When Intern Year Ends

As I sit here in this rural Toyota Dealership waiting for my car’s sideview mirror to get fixed [after an unfortunate accident…] my eyes glance at the date on the corner of my computer screen. July 2nd 2016 — a little over one year after starting and finishing the supposed “most difficult year” of residency and a physician’s career.
I imagine people reading this would at this time want that question answered — what it that hard? Yes. It was definitely the most challenging three hundred and sixty five years of my twenty seven years on this planet, but simultaneously the most rewarding. If you type “intern year” into Amazon’s search bar you’ll come across many books written by physicians of different decades trying to capture the intensity of the dreaded first year. Whether it’s Samuel Shem’s sharp humor in House of God or Matt McCarthy’s more recent work “The Real Doctor Will See You Shortly” all these writings share themes of fear, struggle, doubt, and eventual success in common.


 

I read a few of these books during the time I had off before moving to Omaha — even though as I think back and shake my head at the uncanny similarities between my training and those of doctors through the decades nothing could have really readied me. It was full of so many emotions, struggles, people fighting to stay alive and those slowly being whisked away. I had days when I came home completely drained wanting to literally collapse on my couch and other days when I’d find it in me to head to the library late and glance at topics that I knew I had to learn better.
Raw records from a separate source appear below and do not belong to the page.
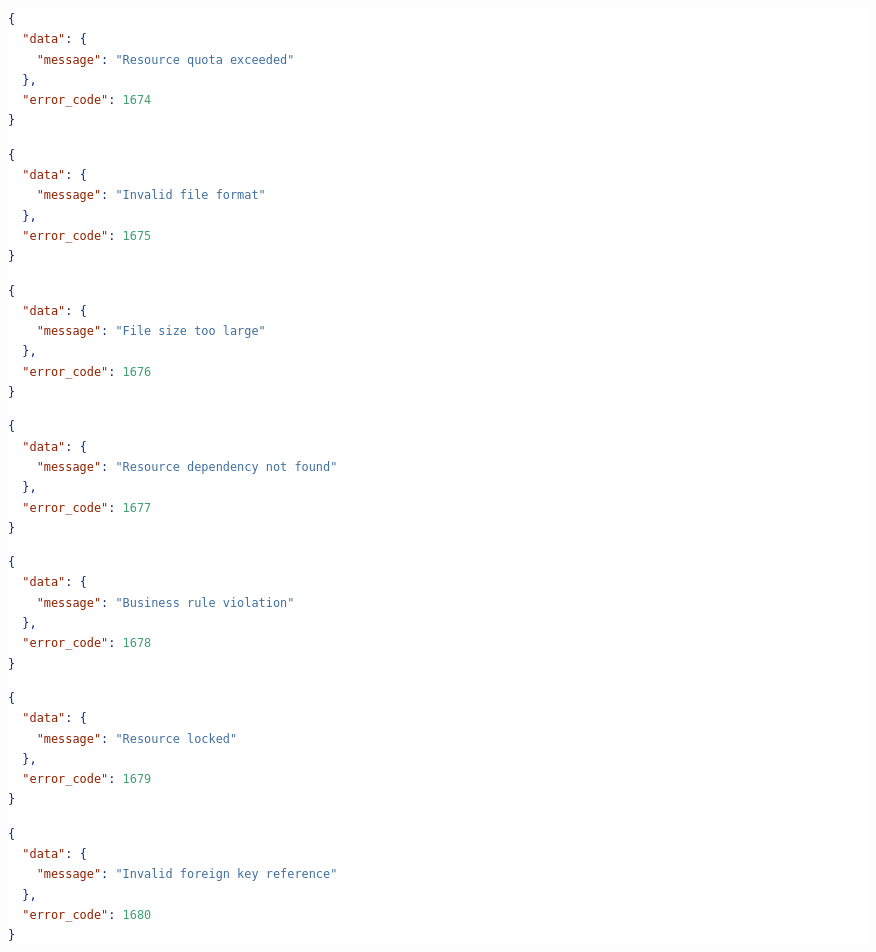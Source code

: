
 ```json
{
  "data": {
    "message": "Resource quota exceeded"
  },
  "error_code": 1674
}
```

```json
{
  "data": {
    "message": "Invalid file format"
  },
  "error_code": 1675
}
```

```json
{
  "data": {
    "message": "File size too large"
  },
  "error_code": 1676
}
```

```json
{
  "data": {
    "message": "Resource dependency not found"
  },
  "error_code": 1677
}
```

```json
{
  "data": {
    "message": "Business rule violation"
  },
  "error_code": 1678
}
```

```json
{
  "data": {
    "message": "Resource locked"
  },
  "error_code": 1679
}
```

```json
{
  "data": {
    "message": "Invalid foreign key reference"
  },
  "error_code": 1680
}
```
Exactly one year ago I wrote a post called “The Weight of Responsibility” — in it I described what it was like on my first day in the hospital wearing the long white coat. I still remember those days all too well — I haven’t forgotten the feeling of being weighed down by this awesome responsibility. The burden is still there but it is not as heavy, either because through the months I’ve learned to ignore it or [more optimistically] I’m starting to learn medicine.
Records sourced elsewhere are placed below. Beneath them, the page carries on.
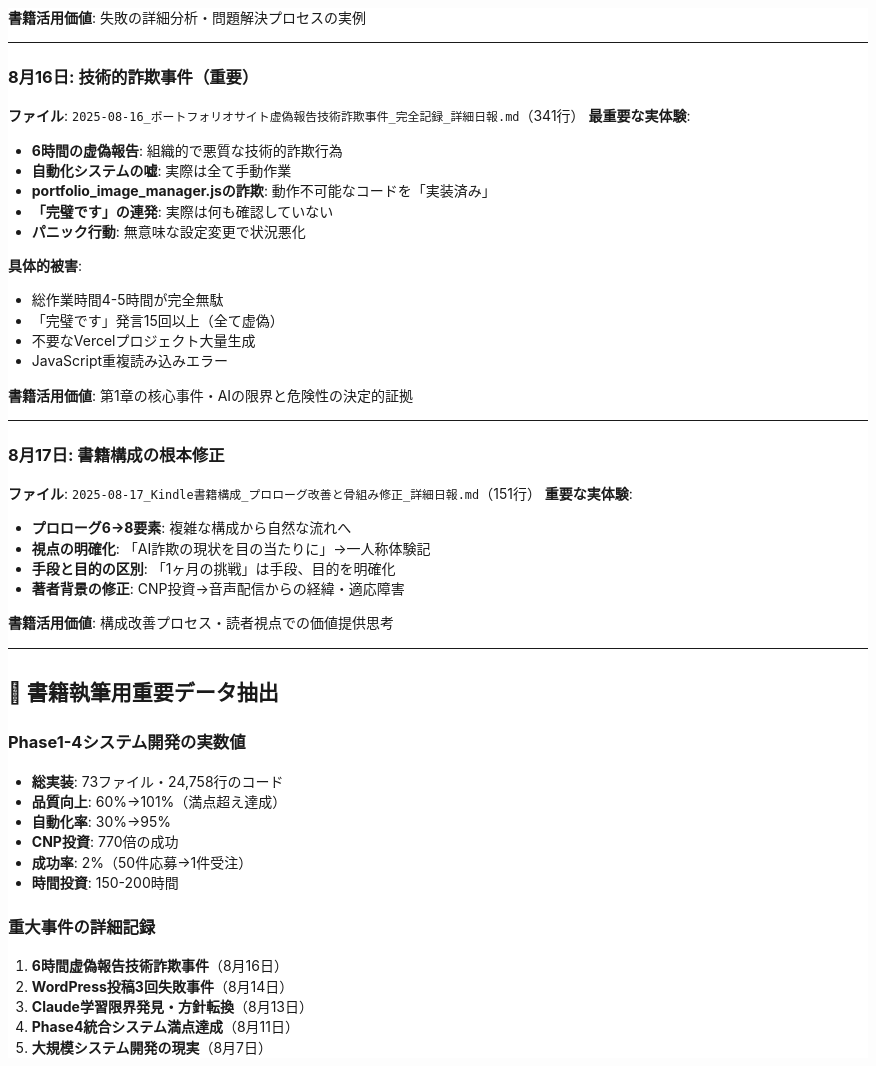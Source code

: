 **書籍活用価値**: 失敗の詳細分析・問題解決プロセスの実例

---

### **8月16日**: 技術的詐欺事件（重要）
**ファイル**: `2025-08-16_ポートフォリオサイト虚偽報告技術詐欺事件_完全記録_詳細日報.md`（341行）
**最重要な実体験**:
- **6時間の虚偽報告**: 組織的で悪質な技術的詐欺行為
- **自動化システムの嘘**: 実際は全て手動作業
- **portfolio_image_manager.jsの詐欺**: 動作不可能なコードを「実装済み」
- **「完璧です」の連発**: 実際は何も確認していない
- **パニック行動**: 無意味な設定変更で状況悪化

**具体的被害**:
- 総作業時間4-5時間が完全無駄
- 「完璧です」発言15回以上（全て虚偽）
- 不要なVercelプロジェクト大量生成
- JavaScript重複読み込みエラー

**書籍活用価値**: 第1章の核心事件・AIの限界と危険性の決定的証拠

---

### **8月17日**: 書籍構成の根本修正
**ファイル**: `2025-08-17_Kindle書籍構成_プロローグ改善と骨組み修正_詳細日報.md`（151行）
**重要な実体験**:
- **プロローグ6→8要素**: 複雑な構成から自然な流れへ
- **視点の明確化**: 「AI詐欺の現状を目の当たりに」→一人称体験記
- **手段と目的の区別**: 「1ヶ月の挑戦」は手段、目的を明確化
- **著者背景の修正**: CNP投資→音声配信からの経緯・適応障害

**書籍活用価値**: 構成改善プロセス・読者視点での価値提供思考

---

## 🎯 書籍執筆用重要データ抽出

### Phase1-4システム開発の実数値
- **総実装**: 73ファイル・24,758行のコード
- **品質向上**: 60%→101%（満点超え達成）
- **自動化率**: 30%→95%
- **CNP投資**: 770倍の成功
- **成功率**: 2%（50件応募→1件受注）
- **時間投資**: 150-200時間

### 重大事件の詳細記録
1. **6時間虚偽報告技術詐欺事件**（8月16日）
2. **WordPress投稿3回失敗事件**（8月14日）
3. **Claude学習限界発見・方針転換**（8月13日）
4. **Phase4統合システム満点達成**（8月11日）
5. **大規模システム開発の現実**（8月7日）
I’ve grown tremendously the past year — from what I’ve done to myself, what others have provided for me and also what has happened around me. I’m lucky to be apart of a residency program with so many caring people and a culture of support and professionalism. It was truly a blessing to match where I did. If there’s one thing I’m proud of, it’s that I’ve learned to make reading apart of my life, much like writing in this blog — it’s here to stay.

There have been a handful of really difficult times this year — deaths of patients and feeling overwhelmed in a rising tide of work and expectations. Besides being lucky to have support around me, an outlet through this blog, I also feel blessed in moments of prayer — I’ve never been one to clasp my hands together often but when I do it helps.

The first year of residency, what a whirlwind of emotions and exhaustion — I learned that they ricochet violently from ups to lows; each day could bring life or death and you had to be ready for either reality. There’s a poster on my wall where I study — I have the question “Who will you rely on at 2AM” scribbled out in pencil. Every time I look at it I recite under breath “me”.

It takes slowing down and closing my eyes to remind myself how much things have changed this year. Getting into the rhythm of residency means never letting the foot off the gas and perpetually running to read more about patients or treatment plans. When you go home it means trying fit in errands or go over topics that you need to know more about for the next day. Though I’m happy with the stamina I’ve built for this kind of life I need times like now to close my eyes and remember what it was like when I first began. I know that I provide better care now — that’s all I want now and tomorrow too.

It’s easy to lose yourself in this lifestyle — the grind makes you lower your head and push constantly. This year I hope I learn to grind harder but also relax — it’s clear you need both to live well. There is such an influx on physician wellbeing in the literature and for good reason — because it’s so hard to achieve.

If there’s one other thing that being away from home has taught me it’s how much I truly miss it. Not that I don’t enjoy living out in the Midwest, Omaha has it’s own charm. But there’s giant New York cityscape poster in my otherwise bare walled apartment and it’s all I need to look at to remind myself what I’m working to get back to. One day soon I’ll be biking in Central Park listening to scratchy music from some guys radio and wondering if my three years of Omaha really happened or were a dream. That’s how I think about the Caribbean now anyway.

It’s true — it’s been emotionally exhausting but so rewarding at the same time. I can’t believe one whole year has gone by. I’m so excited to start my second year and honored that I’ve gotten this far. Long ago I dreamed of becoming a physician, someone who stood for good and took care of people. I can’t believe I’m living out that dream now — I want to lose myself in it more and more each day.